The selling finally stops in GE as shares rebound after 12 percent two-day dive

  • GE shares plummeted after the company announced restructuring plans and a 50 percent cut to its dividend.
  • The 125-year-old company rebounded back above $18 a share Wednesday, up more than 2 percent.
John Flannery, General Electric
Prashanth Vishwanathan | Bloomberg | Getty Images
John Flannery, General Electric

Maybe the worst has passed for General Electric, after the company's stock dropped more than 12 percent in two days and it had its worst trading day since 2009.

GE rebounded above $18 a share Wednesday after falling as low as $17.50 earlier in the session.

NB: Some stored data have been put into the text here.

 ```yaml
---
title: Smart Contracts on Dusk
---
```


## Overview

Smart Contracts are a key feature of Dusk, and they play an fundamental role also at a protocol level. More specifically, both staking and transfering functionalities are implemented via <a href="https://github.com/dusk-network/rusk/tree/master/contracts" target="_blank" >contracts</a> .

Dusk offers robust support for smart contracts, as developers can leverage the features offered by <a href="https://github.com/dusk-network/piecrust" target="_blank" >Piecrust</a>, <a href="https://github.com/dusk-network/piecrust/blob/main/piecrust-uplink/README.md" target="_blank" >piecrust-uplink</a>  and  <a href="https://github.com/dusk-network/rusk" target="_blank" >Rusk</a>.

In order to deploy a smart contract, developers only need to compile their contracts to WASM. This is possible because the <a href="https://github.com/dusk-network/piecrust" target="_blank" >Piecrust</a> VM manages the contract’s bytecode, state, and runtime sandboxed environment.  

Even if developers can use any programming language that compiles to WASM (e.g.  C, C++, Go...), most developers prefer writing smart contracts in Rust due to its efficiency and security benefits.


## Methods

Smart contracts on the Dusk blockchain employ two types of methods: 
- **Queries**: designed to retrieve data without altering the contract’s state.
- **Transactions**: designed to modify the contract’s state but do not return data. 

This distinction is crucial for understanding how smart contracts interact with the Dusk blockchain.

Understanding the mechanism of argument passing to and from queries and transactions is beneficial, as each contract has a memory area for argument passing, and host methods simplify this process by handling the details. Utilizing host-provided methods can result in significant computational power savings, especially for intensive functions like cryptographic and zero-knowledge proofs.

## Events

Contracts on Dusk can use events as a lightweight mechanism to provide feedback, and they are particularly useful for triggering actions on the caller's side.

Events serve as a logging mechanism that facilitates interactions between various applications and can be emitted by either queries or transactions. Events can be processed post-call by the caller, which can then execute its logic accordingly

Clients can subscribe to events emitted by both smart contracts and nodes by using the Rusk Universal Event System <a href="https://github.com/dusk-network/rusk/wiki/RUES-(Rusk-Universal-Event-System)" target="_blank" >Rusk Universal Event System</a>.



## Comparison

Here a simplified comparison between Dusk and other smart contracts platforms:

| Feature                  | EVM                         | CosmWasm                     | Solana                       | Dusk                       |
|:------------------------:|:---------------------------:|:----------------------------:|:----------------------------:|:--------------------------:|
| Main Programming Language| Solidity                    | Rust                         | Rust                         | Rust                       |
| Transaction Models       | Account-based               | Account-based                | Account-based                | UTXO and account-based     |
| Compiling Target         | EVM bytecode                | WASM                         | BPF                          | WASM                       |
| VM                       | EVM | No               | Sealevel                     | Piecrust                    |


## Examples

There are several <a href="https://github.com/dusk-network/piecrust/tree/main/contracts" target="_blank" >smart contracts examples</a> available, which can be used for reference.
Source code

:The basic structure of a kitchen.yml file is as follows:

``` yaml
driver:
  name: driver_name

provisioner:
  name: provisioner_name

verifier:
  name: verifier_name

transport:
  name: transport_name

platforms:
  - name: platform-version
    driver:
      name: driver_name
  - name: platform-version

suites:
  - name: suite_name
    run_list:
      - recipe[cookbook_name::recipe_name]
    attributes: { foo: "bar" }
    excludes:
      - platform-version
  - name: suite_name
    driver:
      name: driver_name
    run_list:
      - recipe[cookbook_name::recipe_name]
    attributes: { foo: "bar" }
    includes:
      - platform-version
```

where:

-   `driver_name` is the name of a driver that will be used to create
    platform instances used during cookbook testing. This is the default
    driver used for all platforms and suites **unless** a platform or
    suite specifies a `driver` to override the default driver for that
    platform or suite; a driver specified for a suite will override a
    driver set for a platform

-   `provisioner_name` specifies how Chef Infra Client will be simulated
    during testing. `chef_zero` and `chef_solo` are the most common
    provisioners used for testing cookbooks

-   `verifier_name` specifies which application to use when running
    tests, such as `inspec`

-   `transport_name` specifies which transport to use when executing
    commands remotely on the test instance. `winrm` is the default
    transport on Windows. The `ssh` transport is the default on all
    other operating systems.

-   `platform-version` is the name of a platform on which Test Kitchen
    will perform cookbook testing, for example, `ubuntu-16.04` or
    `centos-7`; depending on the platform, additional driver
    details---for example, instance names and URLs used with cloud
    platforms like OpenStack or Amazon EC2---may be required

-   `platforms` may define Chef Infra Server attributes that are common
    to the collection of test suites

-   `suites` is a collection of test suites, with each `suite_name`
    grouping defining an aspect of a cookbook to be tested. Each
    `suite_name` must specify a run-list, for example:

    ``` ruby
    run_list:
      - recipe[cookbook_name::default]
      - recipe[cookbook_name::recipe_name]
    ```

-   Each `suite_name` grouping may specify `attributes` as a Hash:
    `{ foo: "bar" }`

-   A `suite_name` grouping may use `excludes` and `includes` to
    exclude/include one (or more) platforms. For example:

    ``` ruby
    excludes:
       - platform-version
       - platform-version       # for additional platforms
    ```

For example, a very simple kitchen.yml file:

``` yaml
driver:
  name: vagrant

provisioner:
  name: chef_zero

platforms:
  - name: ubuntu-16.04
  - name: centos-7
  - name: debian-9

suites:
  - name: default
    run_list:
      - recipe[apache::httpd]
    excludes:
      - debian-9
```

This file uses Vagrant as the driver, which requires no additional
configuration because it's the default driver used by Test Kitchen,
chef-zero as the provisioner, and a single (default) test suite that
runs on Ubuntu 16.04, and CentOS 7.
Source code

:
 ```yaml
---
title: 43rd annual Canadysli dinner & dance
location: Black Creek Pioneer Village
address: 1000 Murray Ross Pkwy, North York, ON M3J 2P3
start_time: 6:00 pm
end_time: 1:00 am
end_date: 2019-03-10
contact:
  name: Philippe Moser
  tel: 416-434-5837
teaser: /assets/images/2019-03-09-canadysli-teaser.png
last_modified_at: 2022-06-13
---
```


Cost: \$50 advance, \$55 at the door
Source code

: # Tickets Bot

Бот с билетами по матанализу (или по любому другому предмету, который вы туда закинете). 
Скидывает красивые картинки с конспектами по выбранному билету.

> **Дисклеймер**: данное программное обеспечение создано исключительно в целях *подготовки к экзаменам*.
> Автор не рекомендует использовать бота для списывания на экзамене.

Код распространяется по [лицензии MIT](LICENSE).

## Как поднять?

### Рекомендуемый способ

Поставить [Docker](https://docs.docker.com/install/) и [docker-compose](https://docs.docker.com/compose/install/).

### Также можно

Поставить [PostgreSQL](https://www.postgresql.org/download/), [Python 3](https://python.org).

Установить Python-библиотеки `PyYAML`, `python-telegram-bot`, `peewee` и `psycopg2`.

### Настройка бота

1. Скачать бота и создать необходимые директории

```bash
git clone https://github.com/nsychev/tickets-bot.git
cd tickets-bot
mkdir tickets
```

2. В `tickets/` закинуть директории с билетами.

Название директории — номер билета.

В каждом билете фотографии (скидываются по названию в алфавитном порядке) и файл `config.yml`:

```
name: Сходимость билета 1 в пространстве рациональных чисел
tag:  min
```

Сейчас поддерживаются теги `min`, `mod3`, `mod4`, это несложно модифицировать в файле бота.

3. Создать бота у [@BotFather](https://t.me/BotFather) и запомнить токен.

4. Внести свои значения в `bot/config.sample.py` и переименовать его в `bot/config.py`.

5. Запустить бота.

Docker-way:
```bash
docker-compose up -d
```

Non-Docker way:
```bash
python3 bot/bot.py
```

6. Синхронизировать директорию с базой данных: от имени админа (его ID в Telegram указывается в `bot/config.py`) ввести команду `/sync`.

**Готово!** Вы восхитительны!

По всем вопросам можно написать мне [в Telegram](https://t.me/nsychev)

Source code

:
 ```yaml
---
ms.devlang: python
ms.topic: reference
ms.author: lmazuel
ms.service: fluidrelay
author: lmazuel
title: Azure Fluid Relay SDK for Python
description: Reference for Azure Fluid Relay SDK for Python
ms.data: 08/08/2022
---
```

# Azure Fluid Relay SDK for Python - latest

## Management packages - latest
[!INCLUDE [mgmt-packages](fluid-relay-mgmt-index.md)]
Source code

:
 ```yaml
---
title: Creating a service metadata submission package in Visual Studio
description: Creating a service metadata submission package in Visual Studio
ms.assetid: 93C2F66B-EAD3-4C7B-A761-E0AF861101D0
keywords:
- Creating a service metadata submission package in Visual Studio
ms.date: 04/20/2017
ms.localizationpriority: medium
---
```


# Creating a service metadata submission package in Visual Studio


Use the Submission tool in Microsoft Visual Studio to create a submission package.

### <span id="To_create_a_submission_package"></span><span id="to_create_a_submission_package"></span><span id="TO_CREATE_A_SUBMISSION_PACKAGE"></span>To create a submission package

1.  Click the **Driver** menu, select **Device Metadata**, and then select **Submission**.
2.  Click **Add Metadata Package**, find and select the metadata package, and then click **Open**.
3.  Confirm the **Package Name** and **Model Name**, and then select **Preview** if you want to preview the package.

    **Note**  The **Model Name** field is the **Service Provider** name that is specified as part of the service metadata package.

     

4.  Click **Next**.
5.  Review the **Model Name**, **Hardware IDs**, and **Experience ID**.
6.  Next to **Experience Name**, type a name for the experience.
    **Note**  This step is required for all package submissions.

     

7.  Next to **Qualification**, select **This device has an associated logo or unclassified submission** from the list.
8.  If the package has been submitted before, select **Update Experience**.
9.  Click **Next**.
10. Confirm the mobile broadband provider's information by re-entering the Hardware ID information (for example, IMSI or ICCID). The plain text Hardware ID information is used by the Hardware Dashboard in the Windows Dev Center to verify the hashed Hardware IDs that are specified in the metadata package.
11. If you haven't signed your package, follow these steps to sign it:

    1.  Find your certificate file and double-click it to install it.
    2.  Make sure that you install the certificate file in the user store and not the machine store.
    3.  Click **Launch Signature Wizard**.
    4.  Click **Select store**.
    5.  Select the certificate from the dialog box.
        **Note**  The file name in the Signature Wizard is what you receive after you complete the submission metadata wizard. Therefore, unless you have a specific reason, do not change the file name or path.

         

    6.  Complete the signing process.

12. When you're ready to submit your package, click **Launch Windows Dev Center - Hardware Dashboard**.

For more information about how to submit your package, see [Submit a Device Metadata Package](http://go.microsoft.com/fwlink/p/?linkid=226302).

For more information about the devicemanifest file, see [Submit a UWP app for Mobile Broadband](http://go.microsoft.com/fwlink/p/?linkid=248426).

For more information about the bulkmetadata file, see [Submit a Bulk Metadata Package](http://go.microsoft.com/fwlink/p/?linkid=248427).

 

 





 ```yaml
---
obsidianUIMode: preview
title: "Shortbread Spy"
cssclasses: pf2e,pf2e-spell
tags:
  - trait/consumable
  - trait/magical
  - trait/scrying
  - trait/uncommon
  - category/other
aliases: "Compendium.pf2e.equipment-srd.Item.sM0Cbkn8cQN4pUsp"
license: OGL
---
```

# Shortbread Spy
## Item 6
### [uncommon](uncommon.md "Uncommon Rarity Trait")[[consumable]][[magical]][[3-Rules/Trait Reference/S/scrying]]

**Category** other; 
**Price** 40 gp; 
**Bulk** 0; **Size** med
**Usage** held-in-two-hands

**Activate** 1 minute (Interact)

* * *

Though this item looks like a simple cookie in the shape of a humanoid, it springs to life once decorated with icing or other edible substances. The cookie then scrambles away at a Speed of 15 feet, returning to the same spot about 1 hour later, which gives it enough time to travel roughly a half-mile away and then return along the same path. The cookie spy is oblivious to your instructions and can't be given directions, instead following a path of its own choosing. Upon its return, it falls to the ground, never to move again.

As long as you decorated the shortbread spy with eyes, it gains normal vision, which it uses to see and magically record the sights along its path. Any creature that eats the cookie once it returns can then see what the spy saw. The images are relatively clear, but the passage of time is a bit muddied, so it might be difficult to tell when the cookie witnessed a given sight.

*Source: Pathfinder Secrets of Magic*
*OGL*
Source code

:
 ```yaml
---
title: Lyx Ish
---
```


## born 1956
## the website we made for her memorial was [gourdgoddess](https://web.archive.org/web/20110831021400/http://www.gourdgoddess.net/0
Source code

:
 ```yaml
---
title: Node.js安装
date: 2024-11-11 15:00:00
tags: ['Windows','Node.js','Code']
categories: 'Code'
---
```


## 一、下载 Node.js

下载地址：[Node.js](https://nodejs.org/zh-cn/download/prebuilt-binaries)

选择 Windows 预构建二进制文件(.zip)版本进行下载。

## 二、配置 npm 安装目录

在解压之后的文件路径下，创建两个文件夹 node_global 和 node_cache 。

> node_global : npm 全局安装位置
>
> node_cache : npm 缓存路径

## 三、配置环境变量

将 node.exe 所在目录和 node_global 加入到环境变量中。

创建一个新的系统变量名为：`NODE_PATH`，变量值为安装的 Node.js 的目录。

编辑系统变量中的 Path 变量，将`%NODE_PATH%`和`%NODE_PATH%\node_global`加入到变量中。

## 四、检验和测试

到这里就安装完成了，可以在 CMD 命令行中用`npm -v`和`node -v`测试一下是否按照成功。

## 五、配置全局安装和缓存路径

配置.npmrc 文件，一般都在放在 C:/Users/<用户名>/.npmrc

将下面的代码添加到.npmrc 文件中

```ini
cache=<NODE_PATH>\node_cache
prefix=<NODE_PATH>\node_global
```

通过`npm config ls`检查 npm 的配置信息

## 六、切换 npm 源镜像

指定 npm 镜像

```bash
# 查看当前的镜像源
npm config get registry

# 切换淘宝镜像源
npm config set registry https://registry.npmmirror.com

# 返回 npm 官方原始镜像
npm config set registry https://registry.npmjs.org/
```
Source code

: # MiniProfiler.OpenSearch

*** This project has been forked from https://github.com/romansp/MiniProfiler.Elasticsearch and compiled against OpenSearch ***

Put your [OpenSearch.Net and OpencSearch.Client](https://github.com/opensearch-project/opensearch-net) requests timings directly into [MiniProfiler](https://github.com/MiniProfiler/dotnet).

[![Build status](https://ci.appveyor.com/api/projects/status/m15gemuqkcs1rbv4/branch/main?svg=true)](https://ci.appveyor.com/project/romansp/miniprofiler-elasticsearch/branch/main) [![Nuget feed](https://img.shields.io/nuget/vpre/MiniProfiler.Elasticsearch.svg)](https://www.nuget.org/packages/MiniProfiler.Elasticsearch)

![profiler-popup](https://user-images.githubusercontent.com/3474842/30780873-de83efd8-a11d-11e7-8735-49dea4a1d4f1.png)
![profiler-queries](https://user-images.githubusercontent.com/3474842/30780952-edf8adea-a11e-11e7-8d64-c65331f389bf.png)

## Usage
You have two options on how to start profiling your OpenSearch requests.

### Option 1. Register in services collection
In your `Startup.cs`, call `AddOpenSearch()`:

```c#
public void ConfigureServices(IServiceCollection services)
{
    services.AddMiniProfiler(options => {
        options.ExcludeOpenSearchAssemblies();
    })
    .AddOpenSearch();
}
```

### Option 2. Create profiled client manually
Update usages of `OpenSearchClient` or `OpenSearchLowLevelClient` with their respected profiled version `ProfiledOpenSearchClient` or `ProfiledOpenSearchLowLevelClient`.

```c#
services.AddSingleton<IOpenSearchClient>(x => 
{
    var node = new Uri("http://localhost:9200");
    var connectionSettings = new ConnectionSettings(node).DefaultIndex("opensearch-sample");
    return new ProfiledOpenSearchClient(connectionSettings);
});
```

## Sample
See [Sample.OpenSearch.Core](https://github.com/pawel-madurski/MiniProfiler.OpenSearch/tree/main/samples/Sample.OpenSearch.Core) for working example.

The trouble started Monday after the company announced that it would slash its quarterly dividend by 50 percent, to 12 cents per share. Things got worse for the New York-based conglomerate when investors recoiled from a restructuring plan proposed by CEO John Flannery, who replaced Jeff Immelt in August.

The "turnaround plan fell short of the sweeping reset of the business model/portfolio many had hoped for," RBC analyst Deane Dray wrote in a note to clients Tuesday. "[There are] few reasons to believe the stock bottoms here."

But maybe investors finally believe GE offers some value.

We are "sticking with a buy despite a disappointing outlook," Bank of America Merrill Lynch analyst Andrew Obin wrote in a note to clients on Tuesday. "We believe that GE has significant cost cutting opportunities under the new leadership. We note that the company has undergone a significant reinvestment cycle, positioning the company well from a competitive standpoint."

GE shares are the worst performer in the Dow Jones Industrial Average this year by far, down 42 percent. The next biggest loser is Verizon, which is 17 percent lower for 2017. On Wednesday, GE stock was the best performer in the benchmark.